If this passage speaks to me as the son of one of these “monuments without inscriptions,” a second passage now in my commonplace book speaks to anyone who wishes to take the past seriously. Much earlier in the novel, Hannah shares some of what went through her mind after news arrived of the death of her first husband, Virgil:

Grieved as I was, half destroyed as I sometimes felt myself to be, I didn’t get mad about Virgil’s death. Who was there to get mad at? It would be like getting mad at the world, or at God. What made me mad, and still does, were the people who took it on themselves to speak for him after he was dead. I dislike for the dead to be made to agree with whatever some powerful living person wants to say. Was Virgil a hero? In his dying was he willing to die, or glad to sacrifice his life? Is the life and freedom of the living a satisfactory payment to the dead in war for their dying?

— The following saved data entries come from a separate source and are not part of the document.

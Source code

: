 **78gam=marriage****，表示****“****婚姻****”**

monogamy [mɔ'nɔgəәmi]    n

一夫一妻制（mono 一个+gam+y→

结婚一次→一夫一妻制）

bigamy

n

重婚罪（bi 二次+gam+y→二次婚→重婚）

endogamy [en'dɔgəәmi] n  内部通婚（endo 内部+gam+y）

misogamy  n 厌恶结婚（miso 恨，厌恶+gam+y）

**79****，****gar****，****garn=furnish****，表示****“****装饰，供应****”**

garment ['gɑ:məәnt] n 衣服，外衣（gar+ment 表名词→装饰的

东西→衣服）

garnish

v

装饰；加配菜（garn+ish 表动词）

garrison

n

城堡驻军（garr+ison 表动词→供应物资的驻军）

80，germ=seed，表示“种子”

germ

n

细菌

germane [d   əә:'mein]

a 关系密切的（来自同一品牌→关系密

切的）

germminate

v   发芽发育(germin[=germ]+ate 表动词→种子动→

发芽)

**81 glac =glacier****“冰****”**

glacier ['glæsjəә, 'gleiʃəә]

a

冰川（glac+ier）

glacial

Would Virgil think so? I have imagined that he would. But I don’t know. Who can speak for the dead? . . .

It’s a powerful question. Who, indeed, can speak for the dead? In a sense, this is exactly what the historian is called to do, to resurrect the dead and give them voice again. And yet, as Hannah realizes, in our fallenness we will be sorely tempted to make the dead agree with us, to speak for us rather than to us. None of us is exempt. It is a temptation that Christians face just as strongly as the most ideologically driven “revisionist.” And when we succumb to it, however noble our motives, Hannah reminds us that what we are doing is preying on the weak. “I don’t mean to be quarrelsome,” she concludes, “but the dead are helpless. . . . The living must protect the dead.”